> **Data for this exercise**
• • • • •

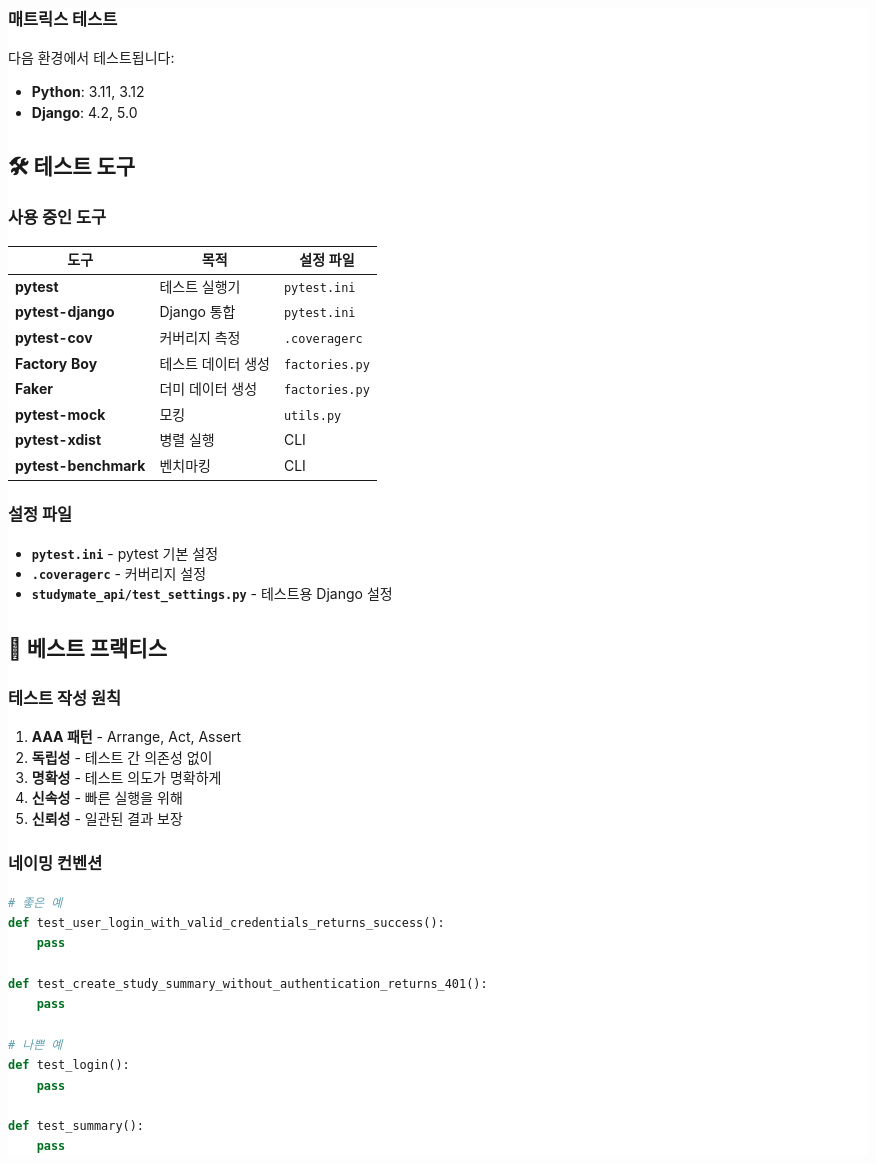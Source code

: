 ### 매트릭스 테스트

다음 환경에서 테스트됩니다:

- **Python**: 3.11, 3.12
- **Django**: 4.2, 5.0

## 🛠️ 테스트 도구

### 사용 중인 도구

| 도구 | 목적 | 설정 파일 |
|------|------|-----------|
| **pytest** | 테스트 실행기 | `pytest.ini` |
| **pytest-django** | Django 통합 | `pytest.ini` |
| **pytest-cov** | 커버리지 측정 | `.coveragerc` |
| **Factory Boy** | 테스트 데이터 생성 | `factories.py` |
| **Faker** | 더미 데이터 생성 | `factories.py` |
| **pytest-mock** | 모킹 | `utils.py` |
| **pytest-xdist** | 병렬 실행 | CLI |
| **pytest-benchmark** | 벤치마킹 | CLI |

### 설정 파일

- **`pytest.ini`** - pytest 기본 설정
- **`.coveragerc`** - 커버리지 설정
- **`studymate_api/test_settings.py`** - 테스트용 Django 설정

## 🎯 베스트 프랙티스

### 테스트 작성 원칙

1. **AAA 패턴** - Arrange, Act, Assert
2. **독립성** - 테스트 간 의존성 없이
3. **명확성** - 테스트 의도가 명확하게
4. **신속성** - 빠른 실행을 위해
5. **신뢰성** - 일관된 결과 보장

### 네이밍 컨벤션

```python
# 좋은 예
def test_user_login_with_valid_credentials_returns_success():
    pass

def test_create_study_summary_without_authentication_returns_401():
    pass

# 나쁜 예
def test_login():
    pass

def test_summary():
    pass
```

• • • • •

> **Problem to work on**
An exact repeat of all the data is required, pictures excluded.

> **The answer**
Source code

: ### 매트릭스 테스트

다음 환경에서 테스트됩니다:

- **Python**: 3.11, 3.12
- **Django**: 4.2, 5.0

## 🛠️ 테스트 도구

### 사용 중인 도구

| 도구 | 목적 | 설정 파일 |
|------|------|-----------|
| **pytest** | 테스트 실행기 | `pytest.ini` |
| **pytest-django** | Django 통합 | `pytest.ini` |
| **pytest-cov** | 커버리지 측정 | `.coveragerc` |
| **Factory Boy** | 테스트 데이터 생성 | `factories.py` |
| **Faker** | 더미 데이터 생성 | `factories.py` |
| **pytest-mock** | 모킹 | `utils.py` |
| **pytest-xdist** | 병렬 실행 | CLI |
| **pytest-benchmark** | 벤치마킹 | CLI |

### 설정 파일

- **`pytest.ini`** - pytest 기본 설정
- **`.coveragerc`** - 커버리지 설정
- **`studymate_api/test_settings.py`** - 테스트용 Django 설정

## 🎯 베스트 프랙티스

### 테스트 작성 원칙

1. **AAA 패턴** - Arrange, Act, Assert
2. **독립성** - 테스트 간 의존성 없이
3. **명확성** - 테스트 의도가 명확하게
4. **신속성** - 빠른 실행을 위해
5. **신뢰성** - 일관된 결과 보장

### 네이밍 컨벤션

```python
# 좋은 예
def test_user_login_with_valid_credentials_returns_success():
    pass

def test_create_study_summary_without_authentication_returns_401():
    pass

# 나쁜 예
def test_login():
    pass

def test_summary():
    pass
```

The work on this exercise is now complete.